Но стихами и делами письма, конечно, не исчерпываются. Уже в одном из первых писем Эренбурга есть вопрос: «Как зовут твоего сына и какой он масти? (земные приметы)»[997], встречается и просьба написать о его дочери, которую Полонская изредка встречала. Судя по неизменным приветам Серапионам, Полонская пишет другу юности о Братьях, иногда присылает новые книги — Тихонова, Зощенко, их альманах. В это время в Берлине живет и Шкловский и, поскольку Эренбург постоянно рассказывает о встречах и разговорах с ним и часто пишет о Викторе Борисовиче «твой друг», «он тебя ценит и любит», ясно, что Полонская немало рассказывала о Шкловском. Она направляет к Эренбургу Льва Лунца, когда он уехал в Германию, и Эренбург отвечает, что Лунц ему очень понравился; сообщает Эренбург и о том, как встретили в Берлине молоденького Познера.
Эренбург иногда жалуется на лапидарность писем Полонской, на то, что не ответила вовремя, но сами письма вызывают его восторг. Нет-нет, да и прорываются воспоминания о 1909 годе — Эренбург осторожно оговаривает их: «Кажется, что мы с тобой уже совсем взрослые и можем вспоминать». Так возникают упоминания о его поездках, когда — вдруг! — он натыкается на места, где когда-то были вдвоем… Возникают имена друзей и знакомых того года — Наташа, Лафорг, Минский, Надя Островская (парижский скульптор, ученица Бурделя, она поначалу была заметным деятелем партии, потом вместе с оппозицией была уничтожена — «Насчет Нади Островской очаровательно»).
Элегическая грусть сопровождает воспоминания: «Я хотел бы видеть сейчас твою прекрасную усмешку! Откровенно говоря, я сильно одинок. Т. е. ни „соратников“, ни друзей, ни прочих смягчающих вину (жизни) обстоятельств… Напиши больше о себе. По крайней мере о внешних выявлениях, т. е. о сыне и о поэмах, которые теперь пишешь».
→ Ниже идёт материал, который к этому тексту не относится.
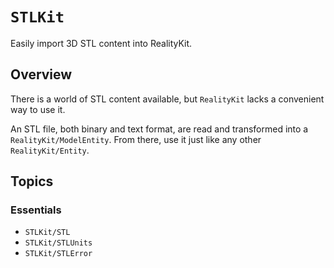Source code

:# ``STLKit``

Easily import 3D STL content into RealityKit.

## Overview

There is a world of STL content available, but `RealityKit` lacks
a convenient way to use it. 


An STL file, both binary and text format, are read and transformed
into a ``RealityKit/ModelEntity``. From there, use it 
just like any other ``RealityKit/Entity``.

## Topics

### Essentials

- ``STLKit/STL``
- ``STLKit/STLUnits``
- ``STLKit/STLError``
И там же минутное самоуничижение: «Мне надо было б одно из двух: или иметь много (по-еврейски весь стол) детей, сыновей, или быть коммивояжером в Африке. Получилось третье, и худшее». Редкий случай так открытого Эренбурга (в иных письмах этого не встретишь): «Устал. Стар. Много сплю. И хочется брюзжать. Еще шаг — мягкие туфли (их Эренбург отметал и даже в глубокой старости тапочек не носил дома никогда! — Б.Ф.) Не влюбляйся — это самое воскресное занятие. Лучше пиши злую прозу и нежно люби. И то и другое — твое. Это я наверное знаю».